HOW TO COMPLETE THIS TASK
Every line with the string "yang" in it belongs in your answer, so copy them all from the data.

STUDY MATERIAL
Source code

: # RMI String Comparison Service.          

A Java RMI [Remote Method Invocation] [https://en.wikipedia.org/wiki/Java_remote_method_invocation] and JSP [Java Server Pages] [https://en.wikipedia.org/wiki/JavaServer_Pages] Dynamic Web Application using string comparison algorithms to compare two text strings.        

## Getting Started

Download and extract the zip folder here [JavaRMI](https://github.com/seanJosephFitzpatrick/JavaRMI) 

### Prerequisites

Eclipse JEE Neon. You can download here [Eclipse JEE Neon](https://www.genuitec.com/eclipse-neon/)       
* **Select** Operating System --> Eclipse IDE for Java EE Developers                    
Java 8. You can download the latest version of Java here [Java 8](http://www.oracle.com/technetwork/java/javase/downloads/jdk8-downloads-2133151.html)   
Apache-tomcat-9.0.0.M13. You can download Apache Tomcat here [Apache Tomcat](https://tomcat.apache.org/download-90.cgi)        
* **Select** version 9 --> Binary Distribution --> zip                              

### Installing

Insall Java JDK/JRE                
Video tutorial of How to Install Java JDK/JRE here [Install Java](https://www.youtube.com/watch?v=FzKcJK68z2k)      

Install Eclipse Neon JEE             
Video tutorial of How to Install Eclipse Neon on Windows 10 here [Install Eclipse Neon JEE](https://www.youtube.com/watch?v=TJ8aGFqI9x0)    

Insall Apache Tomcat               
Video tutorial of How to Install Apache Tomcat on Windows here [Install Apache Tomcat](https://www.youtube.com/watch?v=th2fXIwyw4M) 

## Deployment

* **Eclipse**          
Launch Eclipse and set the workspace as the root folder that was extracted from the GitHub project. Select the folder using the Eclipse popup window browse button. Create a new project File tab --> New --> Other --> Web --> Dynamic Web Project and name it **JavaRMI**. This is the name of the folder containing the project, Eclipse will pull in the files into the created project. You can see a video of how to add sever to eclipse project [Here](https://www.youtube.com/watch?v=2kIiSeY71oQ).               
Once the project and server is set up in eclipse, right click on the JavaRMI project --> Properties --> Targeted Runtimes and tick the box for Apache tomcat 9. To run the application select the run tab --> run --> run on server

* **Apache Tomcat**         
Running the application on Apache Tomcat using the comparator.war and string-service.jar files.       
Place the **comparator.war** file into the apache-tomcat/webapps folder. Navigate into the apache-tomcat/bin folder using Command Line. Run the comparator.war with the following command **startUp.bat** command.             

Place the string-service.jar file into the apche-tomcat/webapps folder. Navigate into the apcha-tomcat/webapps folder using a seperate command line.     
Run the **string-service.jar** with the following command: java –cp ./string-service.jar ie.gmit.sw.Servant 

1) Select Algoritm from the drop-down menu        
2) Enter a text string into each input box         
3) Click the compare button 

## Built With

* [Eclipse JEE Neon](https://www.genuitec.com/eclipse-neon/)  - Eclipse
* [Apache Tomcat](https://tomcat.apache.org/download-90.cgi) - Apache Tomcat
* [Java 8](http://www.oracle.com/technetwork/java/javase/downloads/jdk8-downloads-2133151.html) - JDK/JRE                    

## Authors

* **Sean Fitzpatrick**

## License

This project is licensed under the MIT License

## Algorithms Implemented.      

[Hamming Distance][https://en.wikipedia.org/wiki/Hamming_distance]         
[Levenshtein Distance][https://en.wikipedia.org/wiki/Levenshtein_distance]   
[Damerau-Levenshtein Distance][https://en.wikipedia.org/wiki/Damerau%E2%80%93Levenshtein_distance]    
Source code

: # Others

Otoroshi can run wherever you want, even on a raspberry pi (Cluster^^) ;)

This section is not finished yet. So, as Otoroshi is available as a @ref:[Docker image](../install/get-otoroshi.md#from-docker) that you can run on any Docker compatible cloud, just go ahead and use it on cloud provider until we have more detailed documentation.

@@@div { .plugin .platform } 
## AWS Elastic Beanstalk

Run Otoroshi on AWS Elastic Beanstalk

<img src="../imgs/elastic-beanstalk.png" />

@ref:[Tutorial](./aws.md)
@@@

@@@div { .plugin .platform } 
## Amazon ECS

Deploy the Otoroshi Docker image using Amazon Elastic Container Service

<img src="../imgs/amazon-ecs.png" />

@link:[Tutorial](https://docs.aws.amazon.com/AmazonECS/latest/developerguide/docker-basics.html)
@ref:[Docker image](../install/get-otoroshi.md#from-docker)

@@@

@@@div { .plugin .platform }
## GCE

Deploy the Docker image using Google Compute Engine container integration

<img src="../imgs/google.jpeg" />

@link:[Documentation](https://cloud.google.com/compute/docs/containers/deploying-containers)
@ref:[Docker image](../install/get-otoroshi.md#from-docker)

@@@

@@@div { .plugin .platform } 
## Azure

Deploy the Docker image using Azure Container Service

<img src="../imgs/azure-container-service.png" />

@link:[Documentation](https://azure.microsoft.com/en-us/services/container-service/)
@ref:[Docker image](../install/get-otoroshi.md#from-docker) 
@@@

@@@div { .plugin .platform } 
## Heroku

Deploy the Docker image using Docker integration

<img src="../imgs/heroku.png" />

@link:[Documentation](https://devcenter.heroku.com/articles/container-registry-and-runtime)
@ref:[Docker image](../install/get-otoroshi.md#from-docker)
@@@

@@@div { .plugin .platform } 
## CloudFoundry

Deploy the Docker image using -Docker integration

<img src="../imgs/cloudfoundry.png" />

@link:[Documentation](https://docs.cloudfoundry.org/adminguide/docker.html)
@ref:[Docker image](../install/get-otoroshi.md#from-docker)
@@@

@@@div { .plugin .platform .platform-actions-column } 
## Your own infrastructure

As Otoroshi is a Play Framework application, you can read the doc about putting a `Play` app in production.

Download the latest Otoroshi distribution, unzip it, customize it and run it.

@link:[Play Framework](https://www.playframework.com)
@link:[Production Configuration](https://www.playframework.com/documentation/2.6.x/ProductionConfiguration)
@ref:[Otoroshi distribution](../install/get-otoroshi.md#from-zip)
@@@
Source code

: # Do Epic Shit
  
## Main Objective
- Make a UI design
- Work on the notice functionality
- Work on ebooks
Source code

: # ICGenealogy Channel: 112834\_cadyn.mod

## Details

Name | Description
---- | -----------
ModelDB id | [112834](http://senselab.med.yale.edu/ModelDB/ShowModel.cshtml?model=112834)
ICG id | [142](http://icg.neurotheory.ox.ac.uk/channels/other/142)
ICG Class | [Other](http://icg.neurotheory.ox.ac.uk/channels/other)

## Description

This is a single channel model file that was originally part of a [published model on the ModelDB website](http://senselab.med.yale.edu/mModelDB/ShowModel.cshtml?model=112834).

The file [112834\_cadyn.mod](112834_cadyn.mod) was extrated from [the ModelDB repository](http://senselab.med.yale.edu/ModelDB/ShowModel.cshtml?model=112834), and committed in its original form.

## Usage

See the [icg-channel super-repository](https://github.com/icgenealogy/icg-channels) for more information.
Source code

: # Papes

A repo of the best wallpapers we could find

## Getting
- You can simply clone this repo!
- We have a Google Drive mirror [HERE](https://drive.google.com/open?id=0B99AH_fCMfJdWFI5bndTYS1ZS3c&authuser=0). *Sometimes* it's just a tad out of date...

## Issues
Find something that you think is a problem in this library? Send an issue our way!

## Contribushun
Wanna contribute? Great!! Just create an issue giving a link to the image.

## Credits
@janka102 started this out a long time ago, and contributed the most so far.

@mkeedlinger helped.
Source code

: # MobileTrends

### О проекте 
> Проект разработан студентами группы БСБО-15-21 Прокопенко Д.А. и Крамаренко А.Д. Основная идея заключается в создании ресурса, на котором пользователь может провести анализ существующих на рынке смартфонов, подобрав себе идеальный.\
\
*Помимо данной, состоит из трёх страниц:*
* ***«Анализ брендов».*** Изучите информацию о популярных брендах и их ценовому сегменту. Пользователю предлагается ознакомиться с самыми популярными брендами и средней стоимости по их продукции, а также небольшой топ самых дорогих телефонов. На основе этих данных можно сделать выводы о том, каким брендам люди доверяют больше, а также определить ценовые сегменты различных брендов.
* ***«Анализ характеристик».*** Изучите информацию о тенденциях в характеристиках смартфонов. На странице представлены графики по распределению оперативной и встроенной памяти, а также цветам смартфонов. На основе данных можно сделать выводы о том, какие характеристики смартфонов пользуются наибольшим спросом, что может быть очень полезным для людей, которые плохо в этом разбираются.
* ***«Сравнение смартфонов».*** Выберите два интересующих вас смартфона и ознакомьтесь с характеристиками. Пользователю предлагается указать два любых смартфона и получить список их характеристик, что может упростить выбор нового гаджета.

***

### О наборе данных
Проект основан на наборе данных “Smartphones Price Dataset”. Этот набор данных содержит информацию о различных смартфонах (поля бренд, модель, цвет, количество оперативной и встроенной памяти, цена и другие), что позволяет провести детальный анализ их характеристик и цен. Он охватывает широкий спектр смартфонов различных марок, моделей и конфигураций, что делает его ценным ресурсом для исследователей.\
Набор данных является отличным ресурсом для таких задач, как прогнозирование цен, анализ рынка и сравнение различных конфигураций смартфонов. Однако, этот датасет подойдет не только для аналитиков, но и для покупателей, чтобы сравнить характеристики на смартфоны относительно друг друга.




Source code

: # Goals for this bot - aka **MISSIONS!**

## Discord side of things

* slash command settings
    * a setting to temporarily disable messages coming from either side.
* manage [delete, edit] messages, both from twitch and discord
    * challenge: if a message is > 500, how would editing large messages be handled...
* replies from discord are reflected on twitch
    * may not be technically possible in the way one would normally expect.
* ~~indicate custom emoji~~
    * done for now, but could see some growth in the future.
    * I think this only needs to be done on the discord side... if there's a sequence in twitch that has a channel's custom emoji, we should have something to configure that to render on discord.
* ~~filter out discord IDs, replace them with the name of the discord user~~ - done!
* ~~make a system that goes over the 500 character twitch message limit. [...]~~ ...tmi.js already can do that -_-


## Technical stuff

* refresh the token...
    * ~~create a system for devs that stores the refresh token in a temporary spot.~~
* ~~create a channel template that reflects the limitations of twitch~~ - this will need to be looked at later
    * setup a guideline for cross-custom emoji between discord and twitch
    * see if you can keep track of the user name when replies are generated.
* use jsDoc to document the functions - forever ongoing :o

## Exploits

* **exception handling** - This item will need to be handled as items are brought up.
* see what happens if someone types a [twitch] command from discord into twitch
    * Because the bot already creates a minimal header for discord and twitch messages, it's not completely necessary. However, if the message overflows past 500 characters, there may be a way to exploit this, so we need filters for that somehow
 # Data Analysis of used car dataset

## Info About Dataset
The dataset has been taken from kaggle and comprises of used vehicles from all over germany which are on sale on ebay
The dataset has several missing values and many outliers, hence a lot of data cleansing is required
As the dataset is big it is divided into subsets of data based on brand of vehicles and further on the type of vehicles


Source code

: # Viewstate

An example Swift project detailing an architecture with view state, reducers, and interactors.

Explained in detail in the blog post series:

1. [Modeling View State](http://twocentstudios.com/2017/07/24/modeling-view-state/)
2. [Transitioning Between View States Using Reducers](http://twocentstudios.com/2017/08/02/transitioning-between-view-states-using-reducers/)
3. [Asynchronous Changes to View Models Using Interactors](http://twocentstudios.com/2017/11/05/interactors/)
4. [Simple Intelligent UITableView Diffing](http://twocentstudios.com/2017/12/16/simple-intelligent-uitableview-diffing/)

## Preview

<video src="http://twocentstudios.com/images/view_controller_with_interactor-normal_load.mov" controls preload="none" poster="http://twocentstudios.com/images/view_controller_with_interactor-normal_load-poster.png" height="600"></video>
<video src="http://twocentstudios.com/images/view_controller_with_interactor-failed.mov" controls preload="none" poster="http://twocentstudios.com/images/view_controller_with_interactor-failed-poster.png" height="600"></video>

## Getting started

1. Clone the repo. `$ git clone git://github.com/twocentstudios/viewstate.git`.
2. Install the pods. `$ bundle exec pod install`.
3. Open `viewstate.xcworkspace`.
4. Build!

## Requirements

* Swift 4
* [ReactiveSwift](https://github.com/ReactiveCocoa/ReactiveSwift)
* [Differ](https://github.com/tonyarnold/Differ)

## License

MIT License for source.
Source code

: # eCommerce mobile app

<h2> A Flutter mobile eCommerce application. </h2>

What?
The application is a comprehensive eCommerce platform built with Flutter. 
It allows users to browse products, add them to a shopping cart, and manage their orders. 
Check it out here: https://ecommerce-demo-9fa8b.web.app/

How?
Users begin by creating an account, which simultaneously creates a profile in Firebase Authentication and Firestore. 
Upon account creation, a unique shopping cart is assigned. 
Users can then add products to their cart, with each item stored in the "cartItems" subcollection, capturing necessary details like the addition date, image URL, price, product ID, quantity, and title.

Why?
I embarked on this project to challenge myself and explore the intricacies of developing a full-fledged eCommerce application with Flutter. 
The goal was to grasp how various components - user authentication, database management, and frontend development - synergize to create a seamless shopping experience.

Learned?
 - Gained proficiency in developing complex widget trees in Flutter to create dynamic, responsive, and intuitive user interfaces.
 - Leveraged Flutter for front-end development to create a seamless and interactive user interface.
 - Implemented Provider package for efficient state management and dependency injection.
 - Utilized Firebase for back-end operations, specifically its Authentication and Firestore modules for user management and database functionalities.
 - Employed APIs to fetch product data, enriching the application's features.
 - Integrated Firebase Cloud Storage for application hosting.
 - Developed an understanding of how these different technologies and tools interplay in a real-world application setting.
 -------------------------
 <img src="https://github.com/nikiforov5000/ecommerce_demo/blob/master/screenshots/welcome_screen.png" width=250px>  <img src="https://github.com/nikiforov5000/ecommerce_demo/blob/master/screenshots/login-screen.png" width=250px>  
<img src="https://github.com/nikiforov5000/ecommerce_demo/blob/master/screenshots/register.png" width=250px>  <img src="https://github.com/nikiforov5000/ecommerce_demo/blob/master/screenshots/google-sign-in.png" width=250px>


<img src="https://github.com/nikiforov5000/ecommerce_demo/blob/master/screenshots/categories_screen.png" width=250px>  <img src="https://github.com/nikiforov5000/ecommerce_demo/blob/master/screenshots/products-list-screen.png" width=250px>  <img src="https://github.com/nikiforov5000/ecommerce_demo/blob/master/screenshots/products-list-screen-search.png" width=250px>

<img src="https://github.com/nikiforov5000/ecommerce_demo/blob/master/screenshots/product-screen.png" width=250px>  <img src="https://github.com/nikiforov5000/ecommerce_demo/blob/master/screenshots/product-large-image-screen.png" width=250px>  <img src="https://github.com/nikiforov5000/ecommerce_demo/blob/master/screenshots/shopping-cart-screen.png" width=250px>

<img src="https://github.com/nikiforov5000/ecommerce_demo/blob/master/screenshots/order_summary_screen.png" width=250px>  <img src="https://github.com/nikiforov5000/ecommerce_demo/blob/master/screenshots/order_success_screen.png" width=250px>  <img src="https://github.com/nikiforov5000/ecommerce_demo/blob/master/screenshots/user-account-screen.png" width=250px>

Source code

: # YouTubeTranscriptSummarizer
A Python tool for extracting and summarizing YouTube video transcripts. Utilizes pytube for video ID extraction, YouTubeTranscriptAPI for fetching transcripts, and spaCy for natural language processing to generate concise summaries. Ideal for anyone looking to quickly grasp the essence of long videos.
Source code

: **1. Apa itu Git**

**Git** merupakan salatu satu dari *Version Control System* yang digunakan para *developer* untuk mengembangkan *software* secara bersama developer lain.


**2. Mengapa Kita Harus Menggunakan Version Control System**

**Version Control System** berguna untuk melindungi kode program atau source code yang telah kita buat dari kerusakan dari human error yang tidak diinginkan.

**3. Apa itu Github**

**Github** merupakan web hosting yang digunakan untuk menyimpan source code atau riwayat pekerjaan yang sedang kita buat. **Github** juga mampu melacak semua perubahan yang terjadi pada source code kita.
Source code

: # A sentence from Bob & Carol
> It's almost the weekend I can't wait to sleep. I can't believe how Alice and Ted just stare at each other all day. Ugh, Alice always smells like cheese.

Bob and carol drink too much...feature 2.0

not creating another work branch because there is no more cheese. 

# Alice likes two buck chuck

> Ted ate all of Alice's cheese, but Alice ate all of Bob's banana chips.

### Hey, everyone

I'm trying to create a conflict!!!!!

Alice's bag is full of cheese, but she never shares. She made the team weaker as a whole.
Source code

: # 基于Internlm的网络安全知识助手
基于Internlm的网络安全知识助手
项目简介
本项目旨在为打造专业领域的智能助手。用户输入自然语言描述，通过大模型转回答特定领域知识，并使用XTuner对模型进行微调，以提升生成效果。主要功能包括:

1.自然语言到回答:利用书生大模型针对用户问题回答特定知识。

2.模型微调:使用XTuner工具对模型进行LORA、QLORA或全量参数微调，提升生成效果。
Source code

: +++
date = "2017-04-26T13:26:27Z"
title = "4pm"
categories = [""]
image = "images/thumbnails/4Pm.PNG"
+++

RESPONSE TO THE EXERCISE
**Git** merupakan salatu satu dari *Version Control System* yang digunakan para *developer* untuk mengembangkan *software* secara bersama developer lain.
**Version Control System** berguna untuk melindungi kode program atau source code yang telah kita buat dari kerusakan dari human error yang tidak diinginkan.
**Github** merupakan web hosting yang digunakan untuk menyimpan source code atau riwayat pekerjaan yang sedang kita buat. **Github** juga mampu melacak semua perubahan yang terjadi pada source code kita.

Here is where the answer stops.